* [What is expected]:
Reproduce the line containing "Her hospitality was" and every line after it through the end of the records. Include nothing else.

* [Information provided]:
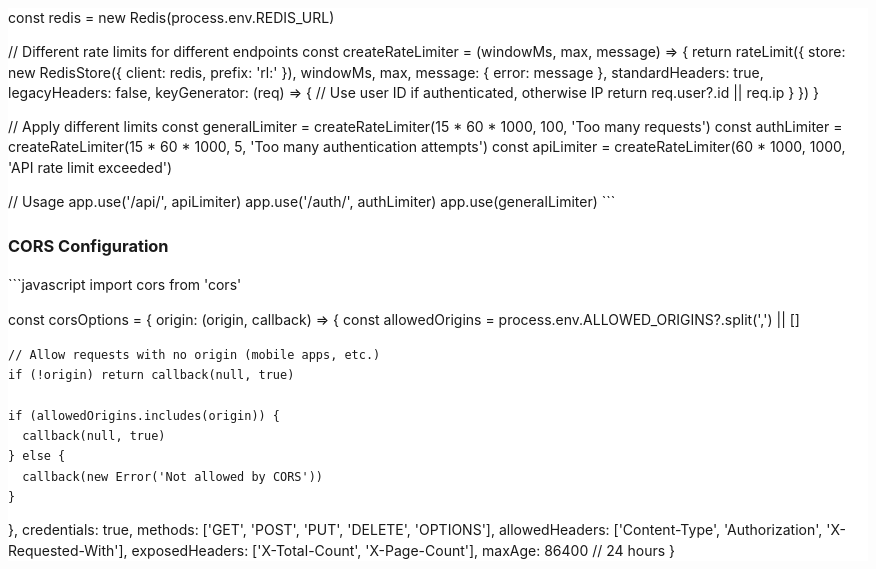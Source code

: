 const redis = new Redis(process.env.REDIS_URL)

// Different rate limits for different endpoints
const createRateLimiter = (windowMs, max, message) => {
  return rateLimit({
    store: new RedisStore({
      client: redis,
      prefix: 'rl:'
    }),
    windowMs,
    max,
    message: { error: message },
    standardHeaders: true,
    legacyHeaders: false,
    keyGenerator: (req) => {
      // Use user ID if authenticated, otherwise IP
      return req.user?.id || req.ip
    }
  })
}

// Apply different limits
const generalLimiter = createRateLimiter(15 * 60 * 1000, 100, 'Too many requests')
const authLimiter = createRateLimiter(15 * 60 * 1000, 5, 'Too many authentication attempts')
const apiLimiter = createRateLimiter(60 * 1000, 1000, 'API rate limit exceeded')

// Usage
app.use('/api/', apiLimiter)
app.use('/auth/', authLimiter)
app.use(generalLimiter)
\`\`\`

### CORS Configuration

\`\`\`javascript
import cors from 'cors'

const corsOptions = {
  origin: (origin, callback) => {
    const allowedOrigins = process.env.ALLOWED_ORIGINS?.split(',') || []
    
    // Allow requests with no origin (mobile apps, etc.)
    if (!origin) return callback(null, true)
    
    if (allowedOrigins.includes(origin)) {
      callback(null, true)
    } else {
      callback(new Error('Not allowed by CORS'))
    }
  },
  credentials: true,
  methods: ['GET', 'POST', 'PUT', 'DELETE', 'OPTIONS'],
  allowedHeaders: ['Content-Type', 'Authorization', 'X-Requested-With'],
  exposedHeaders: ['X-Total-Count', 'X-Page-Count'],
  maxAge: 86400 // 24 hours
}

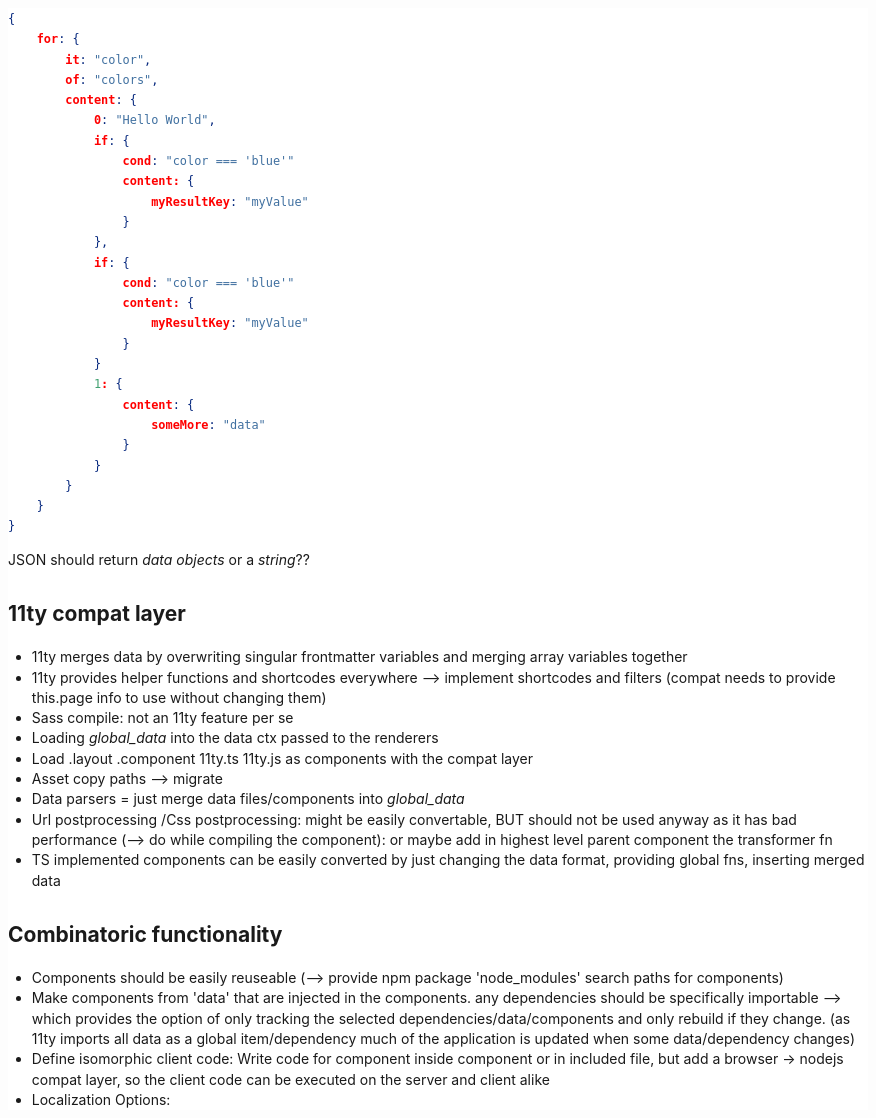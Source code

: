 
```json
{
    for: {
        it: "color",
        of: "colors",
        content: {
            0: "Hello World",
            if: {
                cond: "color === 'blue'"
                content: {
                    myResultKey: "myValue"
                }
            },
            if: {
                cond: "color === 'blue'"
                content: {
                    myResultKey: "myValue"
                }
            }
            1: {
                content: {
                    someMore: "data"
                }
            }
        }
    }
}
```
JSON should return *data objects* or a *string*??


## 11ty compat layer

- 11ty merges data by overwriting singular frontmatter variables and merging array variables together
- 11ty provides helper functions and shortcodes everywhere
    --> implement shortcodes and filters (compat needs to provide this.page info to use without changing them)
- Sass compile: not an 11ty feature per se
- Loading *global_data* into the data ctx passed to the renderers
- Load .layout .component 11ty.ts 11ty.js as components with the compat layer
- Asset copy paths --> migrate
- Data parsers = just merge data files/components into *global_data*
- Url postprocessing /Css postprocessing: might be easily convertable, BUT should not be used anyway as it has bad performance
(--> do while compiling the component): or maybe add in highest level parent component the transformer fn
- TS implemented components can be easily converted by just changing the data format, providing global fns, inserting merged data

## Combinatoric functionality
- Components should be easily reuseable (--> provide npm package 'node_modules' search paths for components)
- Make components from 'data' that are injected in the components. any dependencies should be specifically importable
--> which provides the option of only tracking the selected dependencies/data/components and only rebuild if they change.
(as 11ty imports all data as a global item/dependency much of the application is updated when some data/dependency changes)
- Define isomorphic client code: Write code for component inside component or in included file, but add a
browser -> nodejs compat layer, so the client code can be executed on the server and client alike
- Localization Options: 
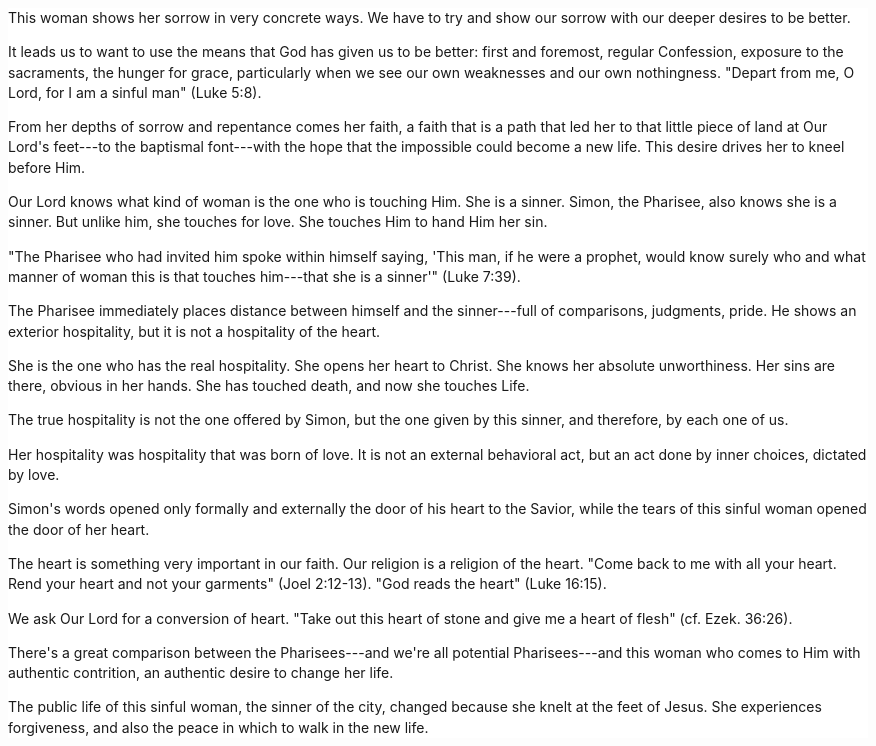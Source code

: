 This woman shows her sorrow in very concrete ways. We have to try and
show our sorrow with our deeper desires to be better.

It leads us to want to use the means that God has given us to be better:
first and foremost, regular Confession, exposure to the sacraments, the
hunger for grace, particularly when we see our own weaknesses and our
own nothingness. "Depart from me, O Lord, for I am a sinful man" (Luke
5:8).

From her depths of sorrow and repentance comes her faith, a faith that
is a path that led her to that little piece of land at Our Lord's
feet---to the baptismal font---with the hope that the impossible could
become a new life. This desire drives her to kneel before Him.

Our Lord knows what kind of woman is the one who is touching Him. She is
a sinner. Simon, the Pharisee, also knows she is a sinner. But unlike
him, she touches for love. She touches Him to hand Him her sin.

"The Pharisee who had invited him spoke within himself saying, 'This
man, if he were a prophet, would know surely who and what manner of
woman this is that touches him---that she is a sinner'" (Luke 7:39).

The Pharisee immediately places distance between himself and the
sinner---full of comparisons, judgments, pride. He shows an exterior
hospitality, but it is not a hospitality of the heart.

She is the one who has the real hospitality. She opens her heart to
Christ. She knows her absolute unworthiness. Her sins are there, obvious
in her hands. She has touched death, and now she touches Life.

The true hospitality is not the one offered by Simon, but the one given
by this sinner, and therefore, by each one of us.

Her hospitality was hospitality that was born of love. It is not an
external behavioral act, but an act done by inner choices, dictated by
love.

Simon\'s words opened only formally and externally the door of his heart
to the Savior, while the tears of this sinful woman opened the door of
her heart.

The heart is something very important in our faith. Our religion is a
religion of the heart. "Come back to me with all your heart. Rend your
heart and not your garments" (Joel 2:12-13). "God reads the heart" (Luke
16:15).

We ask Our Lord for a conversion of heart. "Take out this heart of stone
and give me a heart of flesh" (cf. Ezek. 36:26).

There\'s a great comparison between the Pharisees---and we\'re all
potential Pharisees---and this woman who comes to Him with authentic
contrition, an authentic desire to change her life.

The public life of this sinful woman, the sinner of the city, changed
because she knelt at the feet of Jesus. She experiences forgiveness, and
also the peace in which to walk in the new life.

* [Task answer]:
Her hospitality was hospitality that was born of love. It is not an
external behavioral act, but an act done by inner choices, dictated by
love.

Simon\'s words opened only formally and externally the door of his heart
to the Savior, while the tears of this sinful woman opened the door of
her heart.

The heart is something very important in our faith. Our religion is a
religion of the heart. "Come back to me with all your heart. Rend your
heart and not your garments" (Joel 2:12-13). "God reads the heart" (Luke
16:15).

We ask Our Lord for a conversion of heart. "Take out this heart of stone
and give me a heart of flesh" (cf. Ezek. 36:26).

There\'s a great comparison between the Pharisees---and we\'re all
potential Pharisees---and this woman who comes to Him with authentic
contrition, an authentic desire to change her life.

The public life of this sinful woman, the sinner of the city, changed
because she knelt at the feet of Jesus. She experiences forgiveness, and
also the peace in which to walk in the new life.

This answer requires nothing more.